Recently, the type II clustered regularly interspaced short palindromic repeat and Cas9 nuclease (CRISPR/Cas9) system from bacteria was repurposed for genome editing in mammalian cells (Cong et al., 2013; Mali et al., 2013). Dead Cas9 (dCas9), an inactivated form of Cas9, has been designed to fuse with transactivation factor to form programmable synthetic TFs, known as the CRISPR activation (CRISPRa) system (Konermann et al., 2015; Zalatan et al., 2015). This system can function as a pioneer factor to target the silenced chromatin locus with high accuracy and promote downstream gene transcription (Liu et al., 2018; Polstein et al., 2015). Our study explores the possibility of direct reprogramming of the astrocytes and mouse embryonic fibroblasts (MEFs) into MNs by gene editing. In this study, using the CRISPRa system, we provide an easy-to-follow approach for direct and highly efficient conversion of mouse spinal cord astrocytes and MEFs into functionally mature MNs in vitro and in vivo.

Results

Activation of endogenous Ngn2 and Isl1 with dCas9-VP64

It has been reported that overexpression of the TFs Islet-1 (Isl1) and LIM Homeobox 3 (Lhx3) along with neurogenin 2 (Ngn2) can differentiate iPSCs into lower MNs (Fernandopulle et al., 2018). We wondered whether spinal cord astrocytes could be reprogrammed into functional MNs by TF combinations.

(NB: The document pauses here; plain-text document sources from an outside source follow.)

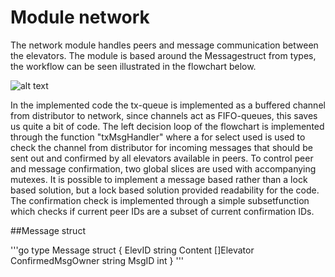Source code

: # Module network

The network module handles peers and message communication between the elevators. The module is based around the Messagestruct from types, the workflow can be seen illustrated in the flowchart below.

![alt text](https://i.imgur.com/LHpxfGH.png)

In the implemented code the tx-queue is implemented as a buffered channel from distributor to network, since channels act as FIFO-queues, this saves us quite a bit of code. The left decision loop of the flowchart is implemented through the function "txMsgHandler" where a for select used is used to check the channel from distributor for incoming messages that should be sent out and confirmed by all elevators available in peers. To control peer and message confirmation, two global slices are used with accompanying mutexes. It is possible to implement a message based rather than a lock based solution, but a lock based solution provided readability for the code. The confirmation check is implemented through a simple subsetfunction which checks if current peer IDs are a subset of current confirmation IDs.

##Message struct

'''go
type Message struct {
	ElevID            string
	Content           []Elevator
	ConfirmedMsgOwner string
	MsgID             int
}
'''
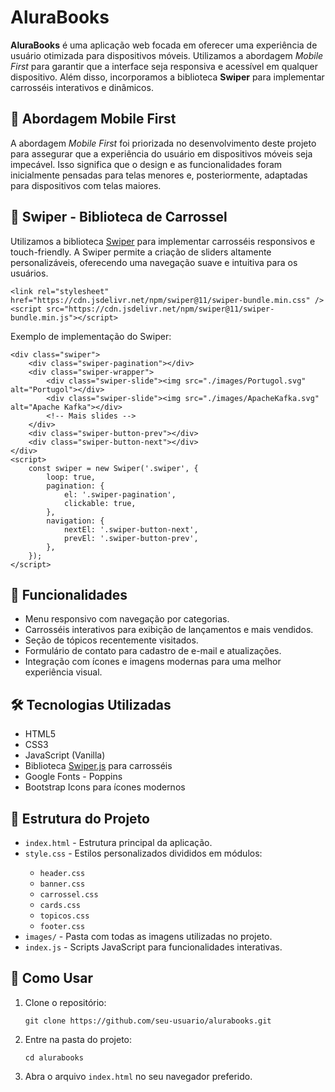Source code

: <h1>AluraBooks</h1>
    <p><strong>AluraBooks</strong> é uma aplicação web focada em oferecer uma experiência de usuário otimizada para dispositivos móveis. Utilizamos a abordagem <em>Mobile First</em> para garantir que a interface seja responsiva e acessível em qualquer dispositivo. Além disso, incorporamos a biblioteca <strong>Swiper</strong> para implementar carrosséis interativos e dinâmicos.</p>

<div class="section">
        <h2>📱 Abordagem Mobile First</h2>
        <p>A abordagem <em>Mobile First</em> foi priorizada no desenvolvimento deste projeto para assegurar que a experiência do usuário em dispositivos móveis seja impecável. Isso significa que o design e as funcionalidades foram inicialmente pensadas para telas menores e, posteriormente, adaptadas para dispositivos com telas maiores.</p>
    </div>

<div class="section">
        <h2>🔄 Swiper - Biblioteca de Carrossel</h2>
        <p>Utilizamos a biblioteca <a href="https://swiperjs.com/" target="_blank">Swiper</a> para implementar carrosséis responsivos e touch-friendly. A Swiper permite a criação de sliders altamente personalizáveis, oferecendo uma navegação suave e intuitiva para os usuários.</p>
        <pre><code>&lt;link rel="stylesheet" href="https://cdn.jsdelivr.net/npm/swiper@11/swiper-bundle.min.css" />
&lt;script src="https://cdn.jsdelivr.net/npm/swiper@11/swiper-bundle.min.js">&lt;/script></code></pre>
        <p>Exemplo de implementação do Swiper:</p>
        <pre><code>&lt;div class="swiper">
    &lt;div class="swiper-pagination">&lt;/div>
    &lt;div class="swiper-wrapper">
        &lt;div class="swiper-slide">&lt;img src="./images/Portugol.svg" alt="Portugol">&lt;/div>
        &lt;div class="swiper-slide">&lt;img src="./images/ApacheKafka.svg" alt="Apache Kafka">&lt;/div>
        &lt;!-- Mais slides -->
    &lt;/div>
    &lt;div class="swiper-button-prev">&lt;/div>
    &lt;div class="swiper-button-next">&lt;/div>
&lt;/div>
&lt;script>
    const swiper = new Swiper('.swiper', {
        loop: true,
        pagination: {
            el: '.swiper-pagination',
            clickable: true,
        },
        navigation: {
            nextEl: '.swiper-button-next',
            prevEl: '.swiper-button-prev',
        },
    });
&lt;/script></code></pre>
    </div>

<div class="section">
        <h2>🚀 Funcionalidades</h2>
        <ul>
            <li>Menu responsivo com navegação por categorias.</li>
            <li>Carrosséis interativos para exibição de lançamentos e mais vendidos.</li>
            <li>Seção de tópicos recentemente visitados.</li>
            <li>Formulário de contato para cadastro de e-mail e atualizações.</li>
            <li>Integração com ícones e imagens modernas para uma melhor experiência visual.</li>
        </ul>
    </div>

<div class="section">
        <h2>🛠 Tecnologias Utilizadas</h2>
        <ul>
            <li>HTML5</li>
            <li>CSS3</li>
            <li>JavaScript (Vanilla)</li>
            <li>Biblioteca <a href="https://swiperjs.com/" target="_blank">Swiper.js</a> para carrosséis</li>
            <li>Google Fonts - Poppins</li>
            <li>Bootstrap Icons para ícones modernos</li>
        </ul>
    </div>

<div class="section">
        <h2>📁 Estrutura do Projeto</h2>
        <ul>
            <li><code>index.html</code> - Estrutura principal da aplicação.</li>
            <li><code>style.css</code> - Estilos personalizados divididos em módulos:</li>
            <ul>
                <li><code>header.css</code></li>
                <li><code>banner.css</code></li>
                <li><code>carrossel.css</code></li>
                <li><code>cards.css</code></li>
                <li><code>topicos.css</code></li>
                <li><code>footer.css</code></li>
            </ul>
            <li><code>images/</code> - Pasta com todas as imagens utilizadas no projeto.</li>
            <li><code>index.js</code> - Scripts JavaScript para funcionalidades interativas.</li>
        </ul>
    </div>

<div class="section">
        <h2>🔧 Como Usar</h2>
        <ol>
            <li>Clone o repositório:</li>
            <pre><code>git clone https://github.com/seu-usuario/alurabooks.git</code></pre>
            <li>Entre na pasta do projeto:</li>
            <pre><code>cd alurabooks</code></pre>
            <li>Abra o arquivo <code>index.html</code> no seu navegador preferido.</li>
        </ol>
    </div>
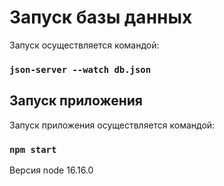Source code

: # Запуск базы данных 

Запуск осуществляется командой:

### `json-server --watch db.json`

## Запуск приложения

Запуск приложения осуществляется командой:

### `npm start`

Версия node 16.16.0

The CRISPRa system was used to activate the expression of endogenous genes (Konermann et al., 2015), and single-guide RNAs (sgRNAs) were designed to target the Ngn2 and Isl1 promoter region close to the transcription start site. Ngn2 was chosen for its ability to convert astrocytes into functional iNs, and Isl1 is an important TF for MN specification. We first detected transcriptional activation of target genes with each designed Ngn2 and Isl1 sgRNA delivered by lentivirus in primary cultured astrocytes. Gene expression analysis showed that sgRNAs targeting the promoter of Ngn2 induced a 20-fold upregulation of Ngn2 transcription. For Isl1 promoter, about a 10-fold increase was observed (Figure S1A). The increased protein expressions of NGN2 and ISL1 in astrocytes by sgRNAs were also verified by western blot (Figures S1B and S1C). Designed sgRNAs and the dCas9-VP64-GFP plasmids were also transduced into MEFs to verify the transcriptional activation of target genes (data not shown). These results suggest that dCas9-VP64 can activate the silenced Ngn2 and Isl1 in astrocytes through specific sgRNA guidance.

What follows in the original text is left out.